Waldheim's ghost walks in the Hotel Hibiscus

June 21, 1995
Issue 

By Max Watts

What do Kurt Waldheim, Macbeth, Hamlet's uncle the king of Denmark, and "Australian Foreign Minister" Senator Owens in Robert Cockburn's play Hotel Hibiscus have in common?

All have had trouble with a ghost. The ghost of their crimes. There they went, successful, powerful. Unsuspected. Murderers. Condoning, commissioning, committing crimes.

But their victims — the Balkan Jews, Bosnians and Greeks, who Kurt Waldheim had hung and gassed during his Nazi army days; Banquo and the bairns Macbeth has killed; Hamlet's father, poisoned by his brothers the wicked uncle; the Bougainvillean (sorry: Hibiscan) dead overflowing the Arawa morgue — they are, after all, all dead. Gone.

They cannot — or can they? — harm their killers. Only their ghosts still stalk. At night. On Shakespeare's stage. In the Hotel Hibiscus. In history.

Of course neither Nazi Lieutenant Kurt Waldheim in the Balkans nor Australian Senator Owens in Canberra killed anyone personally. They had this done for them: Lt Waldheim during the war by his Wehrmacht soldiers, Senator Owens, in Cockburn's play, by Colonel Baulkham, an Australian diplomat with a past. Baulkham mostly relies on his PNG counterpart, Major Leon Ramara. In fact, even the colonel and the major usually have their killing done for them by ordinary PNG soldiers.

In Shakespeare's days, Macbeth and his wife, or Hamlet's uncle, still did much of their own killing. Today officers, gentlemen and senators try to keep their hands and their reputations clean.

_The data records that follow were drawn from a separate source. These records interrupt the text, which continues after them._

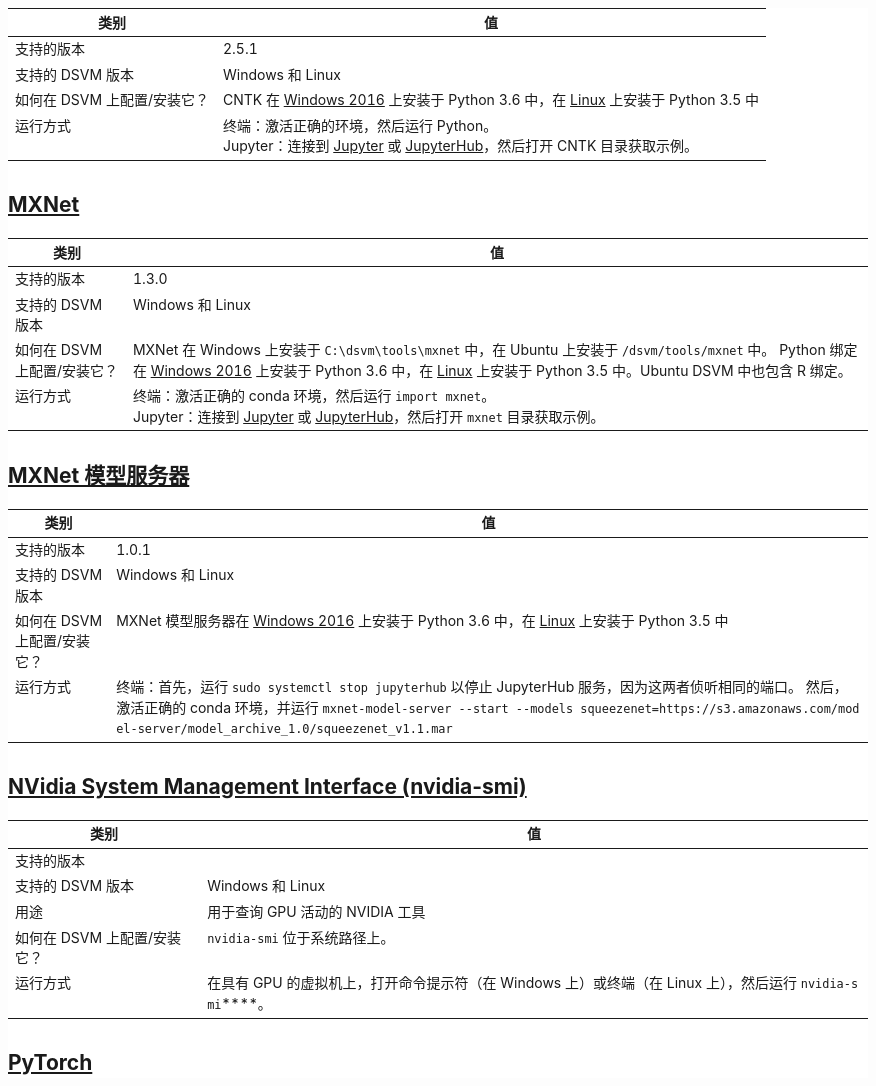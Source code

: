 | 类别 | 值 |
| ------------- | ------------- |
| 支持的版本 | 2.5.1 |
| 支持的 DSVM 版本      | Windows 和 Linux   |
| 如何在 DSVM 上配置/安装它？  | CNTK 在 [Windows 2016](dsvm-tools-languages.md#python-windows-server-2016-edition) 上安装于 Python 3.6 中，在 [Linux](./dsvm-tools-languages.md#python-linux-edition) 上安装于 Python 3.5 中 |
| 运行方式      | 终端：激活正确的环境，然后运行 Python。 <br/>Jupyter：连接到 [Jupyter](provision-vm.md) 或 [JupyterHub](dsvm-ubuntu-intro.md#how-to-access-the-ubuntu-data-science-virtual-machine)，然后打开 CNTK 目录获取示例。 |

## <a name="mxnet"></a>[MXNet](https://mxnet.apache.org/)
| 类别 | 值 |
| ------------- | ------------- |
| 支持的版本 | 1.3.0 |
| 支持的 DSVM 版本      | Windows 和 Linux   |
| 如何在 DSVM 上配置/安装它？  | MXNet 在 Windows 上安装于 `C:\dsvm\tools\mxnet` 中，在 Ubuntu 上安装于 `/dsvm/tools/mxnet` 中。 Python 绑定在 [Windows 2016](dsvm-tools-languages.md#python-windows-server-2016-edition) 上安装于 Python 3.6 中，在 [Linux](./dsvm-tools-languages.md#python-linux-edition) 上安装于 Python 3.5 中。Ubuntu DSVM 中也包含 R 绑定。 |
| 运行方式      | 终端：激活正确的 conda 环境，然后运行 `import mxnet`。 <br/>Jupyter：连接到 [Jupyter](provision-vm.md#access-the-dsvm) 或 [JupyterHub](dsvm-ubuntu-intro.md#how-to-access-the-ubuntu-data-science-virtual-machine)，然后打开 `mxnet` 目录获取示例。 |

## <a name="mxnet-model-server"></a>[MXNet 模型服务器](https://github.com/awslabs/mxnet-model-server#quick-start)

| 类别 | 值 |
| ------------- | ------------- |
| 支持的版本 | 1.0.1 |
| 支持的 DSVM 版本      | Windows 和 Linux   |
| 如何在 DSVM 上配置/安装它？  | MXNet 模型服务器在 [Windows 2016](dsvm-tools-languages.md#python-windows-server-2016-edition) 上安装于 Python 3.6 中，在 [Linux](./dsvm-tools-languages.md#python-linux-edition) 上安装于 Python 3.5 中 |
| 运行方式      | 终端：首先，运行 `sudo systemctl stop jupyterhub` 以停止 JupyterHub 服务，因为这两者侦听相同的端口。 然后，激活正确的 conda 环境，并运行 `mxnet-model-server --start --models squeezenet=https://s3.amazonaws.com/model-server/model_archive_1.0/squeezenet_v1.1.mar` |

## <a name="nvidia-system-management-interface-nvidia-smi"></a>[NVidia System Management Interface (nvidia-smi)](https://developer.nvidia.com/nvidia-system-management-interface)

| 类别 | 值 |
| ------------- | ------------- |
| 支持的版本 |  |
| 支持的 DSVM 版本      | Windows 和 Linux   |
| 用途 | 用于查询 GPU 活动的 NVIDIA 工具 |
| 如何在 DSVM 上配置/安装它？  | `nvidia-smi` 位于系统路径上。 |
| 运行方式      | 在具有 GPU 的虚拟机上，打开命令提示符（在 Windows 上）或终端（在 Linux 上），然后运行 `nvidia-smi`****。 |

## <a name="pytorch"></a>[PyTorch](https://pytorch.org/)
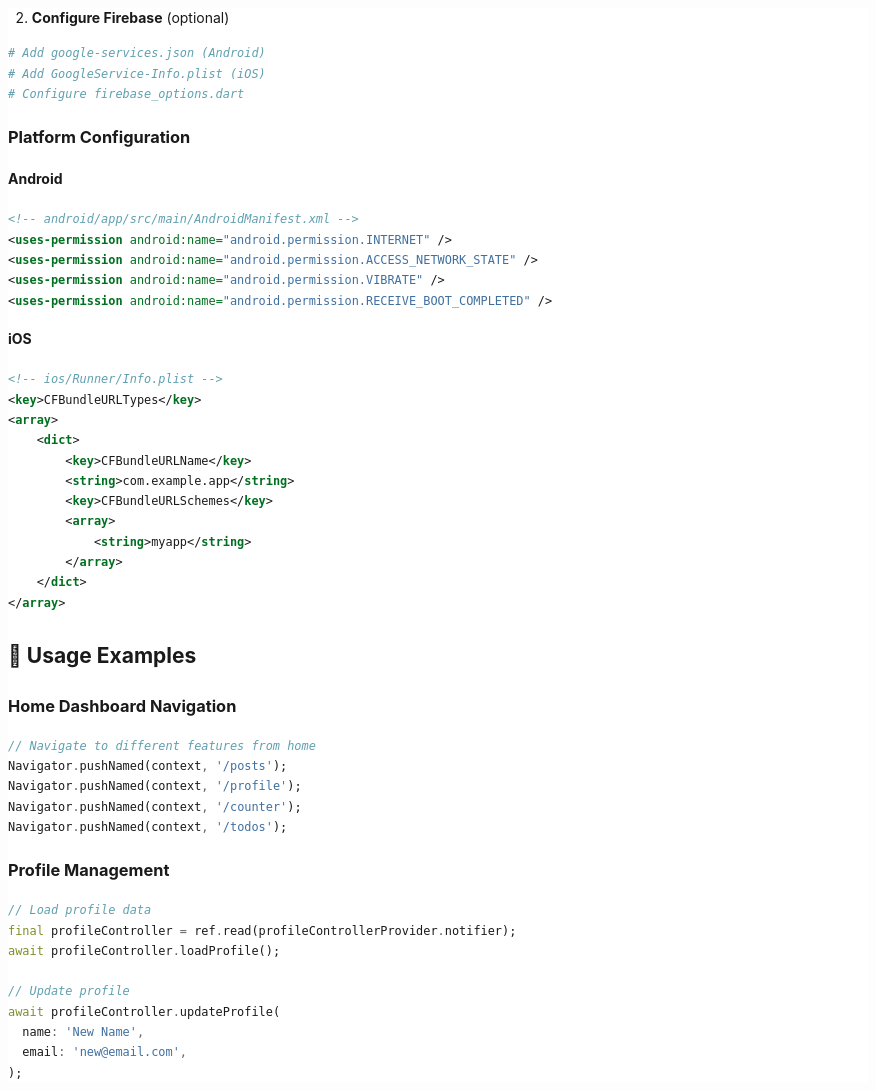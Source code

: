 2. **Configure Firebase** (optional)
```bash
# Add google-services.json (Android)
# Add GoogleService-Info.plist (iOS)
# Configure firebase_options.dart
```

### Platform Configuration

#### Android
```xml
<!-- android/app/src/main/AndroidManifest.xml -->
<uses-permission android:name="android.permission.INTERNET" />
<uses-permission android:name="android.permission.ACCESS_NETWORK_STATE" />
<uses-permission android:name="android.permission.VIBRATE" />
<uses-permission android:name="android.permission.RECEIVE_BOOT_COMPLETED" />
```

#### iOS
```xml
<!-- ios/Runner/Info.plist -->
<key>CFBundleURLTypes</key>
<array>
    <dict>
        <key>CFBundleURLName</key>
        <string>com.example.app</string>
        <key>CFBundleURLSchemes</key>
        <array>
            <string>myapp</string>
        </array>
    </dict>
</array>
```

## 📱 Usage Examples

### Home Dashboard Navigation
```dart
// Navigate to different features from home
Navigator.pushNamed(context, '/posts');
Navigator.pushNamed(context, '/profile');
Navigator.pushNamed(context, '/counter');
Navigator.pushNamed(context, '/todos');
```

### Profile Management
```dart
// Load profile data
final profileController = ref.read(profileControllerProvider.notifier);
await profileController.loadProfile();

// Update profile
await profileController.updateProfile(
  name: 'New Name',
  email: 'new@email.com',
);
```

And even back then Lady Macbeth, wandering, washing, washing, her hands, crying "Out, out, bloody spot!", went mad. Talking, as I, a schoolboy, once thought, to an imaginary dog.

Robert Cockburn's Hotel Hibiscus deals with a scarcely disguised Bougainville during the early months of 1990 — the final days of the first year of the now six-year-old Bougainville war. After a year's combat, repression, murder, the frustrated PNG "Defence Forces" are about to withdraw, defeated by the BRA, the ill-armed but rapidly growing Bougainville Revolutionary Army.

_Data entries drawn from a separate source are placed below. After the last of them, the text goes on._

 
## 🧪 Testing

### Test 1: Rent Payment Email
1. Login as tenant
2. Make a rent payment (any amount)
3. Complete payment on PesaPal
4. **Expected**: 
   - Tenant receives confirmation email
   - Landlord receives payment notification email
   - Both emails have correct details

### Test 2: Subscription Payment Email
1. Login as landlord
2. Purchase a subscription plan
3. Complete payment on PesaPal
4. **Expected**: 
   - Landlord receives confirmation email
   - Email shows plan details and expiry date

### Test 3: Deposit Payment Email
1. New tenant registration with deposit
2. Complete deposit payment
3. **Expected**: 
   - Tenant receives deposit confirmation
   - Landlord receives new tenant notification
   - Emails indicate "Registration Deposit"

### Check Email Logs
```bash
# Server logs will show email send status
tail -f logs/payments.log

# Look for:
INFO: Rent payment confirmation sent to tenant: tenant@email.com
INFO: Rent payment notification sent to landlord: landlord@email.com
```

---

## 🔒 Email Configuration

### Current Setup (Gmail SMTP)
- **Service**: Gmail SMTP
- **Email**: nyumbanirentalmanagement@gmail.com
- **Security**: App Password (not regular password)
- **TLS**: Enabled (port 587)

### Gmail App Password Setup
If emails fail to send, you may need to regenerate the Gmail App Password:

The PNG commander, Major Ramara, doesn't quite understand why. How can the Australians abandon their oh-so-profitable mine in the mountains so easily? And the major doesn't yet understand why his troops must first smash up all the pharmacies, the hospitals.

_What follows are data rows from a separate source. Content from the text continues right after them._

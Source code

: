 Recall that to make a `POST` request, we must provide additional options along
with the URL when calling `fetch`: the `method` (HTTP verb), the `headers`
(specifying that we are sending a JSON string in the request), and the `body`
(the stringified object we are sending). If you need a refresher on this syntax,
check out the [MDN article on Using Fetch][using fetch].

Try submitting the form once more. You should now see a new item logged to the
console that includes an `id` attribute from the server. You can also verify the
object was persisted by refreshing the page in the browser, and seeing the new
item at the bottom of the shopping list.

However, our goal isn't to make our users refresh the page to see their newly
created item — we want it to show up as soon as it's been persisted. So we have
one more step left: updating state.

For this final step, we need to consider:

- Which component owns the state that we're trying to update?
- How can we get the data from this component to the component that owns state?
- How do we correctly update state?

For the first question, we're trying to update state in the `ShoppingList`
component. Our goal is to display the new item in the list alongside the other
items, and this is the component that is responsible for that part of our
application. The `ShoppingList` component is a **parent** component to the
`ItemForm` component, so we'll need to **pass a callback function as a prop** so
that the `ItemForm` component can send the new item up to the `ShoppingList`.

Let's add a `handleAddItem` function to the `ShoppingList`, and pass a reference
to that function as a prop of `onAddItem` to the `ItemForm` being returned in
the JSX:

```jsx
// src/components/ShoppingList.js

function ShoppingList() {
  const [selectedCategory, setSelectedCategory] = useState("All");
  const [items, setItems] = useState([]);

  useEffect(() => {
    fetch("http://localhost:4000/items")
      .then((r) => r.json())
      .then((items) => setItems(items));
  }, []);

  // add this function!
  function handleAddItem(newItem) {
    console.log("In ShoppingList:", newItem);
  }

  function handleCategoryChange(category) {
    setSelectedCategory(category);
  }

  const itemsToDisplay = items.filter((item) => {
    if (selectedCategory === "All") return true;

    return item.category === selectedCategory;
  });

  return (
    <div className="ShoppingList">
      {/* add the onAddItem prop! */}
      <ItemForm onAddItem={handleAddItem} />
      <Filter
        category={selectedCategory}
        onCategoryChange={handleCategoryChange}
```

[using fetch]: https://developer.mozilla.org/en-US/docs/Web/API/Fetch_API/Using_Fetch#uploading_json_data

Colonel Baulkham, the Australian diplomat with a spooky past, must enforce the "peace plan" devised by his boss, foreign affairs minister Senator Owens, a peace plan with a secret component. The colonel must also keep the love of Patty Carmichael, the owner of the Hibiscus Hotel.

Both the peace plan and the colonel's love call for clean hands. But the dead are, already, too many. To keep them quiet, to stop journalist Sally Ann McBride and her reluctant photographer Lenny from blowing the gaff, more killing must be done. More bodies must away, be gotten rid of. Quietly.

But the ghosts of the murdered, as in Macbeth, Hamlet and Kurt Waldheim's past, come back. Stalk. Walk. And, worst of all, talk!

On stage they spoil the lives of their killers. In reality life is more complicated. Kurt Waldheim's crimes remained long unknown. Waldheim even became secretary-general of the United Nations, and president of Australia — no, no, sorry: of Austria.

Senator Owens, as the play ends, also is headed for the United Nations, for New York. The ghost of Samson, the bus driver killed "trying to escape", has haunted and caught up with Colonel Baulkham in Hibiscus, but few have yet blamed the senator in far-off Canberra for the death of thousands of Bougainvilleans — I mean: Hibiscans.

The Senator's "peace plan" to reconquer Hibiscus' golden mine for Australian capital, is under way. It calls for secrecy. Quietness. It will use silent death, disease, hunger, the blockade. No noise, no fuss, no news.

Senator Owens may yet succeed Kurt Waldheim as head of the UN, become Australia's president. But he too must stop the dead from walking. Talking.

Robert Cockburn covered Bougainville for the London Times during this period. He knows whereof he writes. His play is a powerful and realistic indictment of Australia's war against the Bougainvilleans.

Hotel Hibiscus is also an excellent, well-crafted, tense and entertaining drama. Workshopped at the NIDA recently, it deserves a full production, the more so as the Australian participation in the Bougainville war remains almost totally unknown to our establishment media.

Will we get a chance to see Hotel Hibiscus in the theatre? Or are the ghosts of the Bougainvilleans too dangerous to walk even on a stage?